My 7-stable/amd64 server crashes nearly every night while my backup
routine is in progress.  There's no backtrace and no crash dump is saved,
but the console reads:
> ohci1: 1 scheduling overruns
> ohci1: WARNING: addr 0x01cf0000 not found
> ohci1: WARNING: addr 0x012c0000 not found
> ohci1: WARNING: addr 0x01cf0000 not found
> ohci1: WARNING: addr 0x01d50000 not found
> ohci1: WARNING: addr 0x01d70000 not found
> ohci1: WARNING: addr 0x01d60000 not found
> ohci1: WARNING: addr 0x012c0000 not found
> ohci1: WARNING: addr 0x01cf0000 not found
> ohci1: 44 scheduling overruns
> [more of these]
> ohci1: 46 scheduling overruns
before it reboots (sometimes hangs instead).

Probably, these messages are /not/ traces of the root cause, since the
machine will also crash with a kernel with no ohci support compiled in
whatsoever - the crashes are silent, then.

It happens while dump(8)ing an in-filesystem fss(4)-snapshot of an empty-ish
FFSv1 (fslevel 4) filesystem sitting on a raid(4)-1 with two components.

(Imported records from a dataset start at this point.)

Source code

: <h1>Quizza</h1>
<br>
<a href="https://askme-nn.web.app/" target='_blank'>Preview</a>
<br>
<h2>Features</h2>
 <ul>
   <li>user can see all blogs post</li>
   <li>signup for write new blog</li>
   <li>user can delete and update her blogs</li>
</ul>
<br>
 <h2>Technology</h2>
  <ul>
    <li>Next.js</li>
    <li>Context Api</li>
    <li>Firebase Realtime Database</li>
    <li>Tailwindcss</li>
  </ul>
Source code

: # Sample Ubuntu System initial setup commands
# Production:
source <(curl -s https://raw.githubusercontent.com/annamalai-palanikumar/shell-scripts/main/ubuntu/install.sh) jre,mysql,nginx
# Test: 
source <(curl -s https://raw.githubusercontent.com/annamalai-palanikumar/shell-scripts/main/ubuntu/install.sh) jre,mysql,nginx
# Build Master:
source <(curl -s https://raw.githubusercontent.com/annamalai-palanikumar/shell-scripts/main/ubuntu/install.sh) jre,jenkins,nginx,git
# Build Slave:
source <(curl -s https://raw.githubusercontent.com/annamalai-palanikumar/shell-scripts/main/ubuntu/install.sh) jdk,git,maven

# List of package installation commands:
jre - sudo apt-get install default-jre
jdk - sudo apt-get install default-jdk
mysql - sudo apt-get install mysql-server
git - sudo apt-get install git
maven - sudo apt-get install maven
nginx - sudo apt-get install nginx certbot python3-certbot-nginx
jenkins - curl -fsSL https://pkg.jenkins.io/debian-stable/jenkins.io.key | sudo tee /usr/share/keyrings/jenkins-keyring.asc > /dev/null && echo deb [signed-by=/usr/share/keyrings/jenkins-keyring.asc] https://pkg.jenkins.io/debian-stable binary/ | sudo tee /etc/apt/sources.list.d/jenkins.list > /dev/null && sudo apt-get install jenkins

There should not, conceptually, be a problem with dumping a fss device,
right?

The command my script runs to create the snapshot is
# fssconfig -cx fss0 /stor /stor/snapshot
and the dump
# dump -$lvl -uant -h 0 -L "$nam" -f - /dev/rfss0 >/tmp/dumpfifo
where /tmp/dumpfifo is a fifo from which
# gzip -1 </tmp/dumpfifo >/var/tmp/dump.gz
reads.  (I don't remember the reason for going via a fifo, but there
was one...)

Any suggestions where I could start looking?  So far, I've tried running
a DEBUG kernel but that didn't provide additional information.
The filesystem is clean as far as fsck_ffs is concerned, too.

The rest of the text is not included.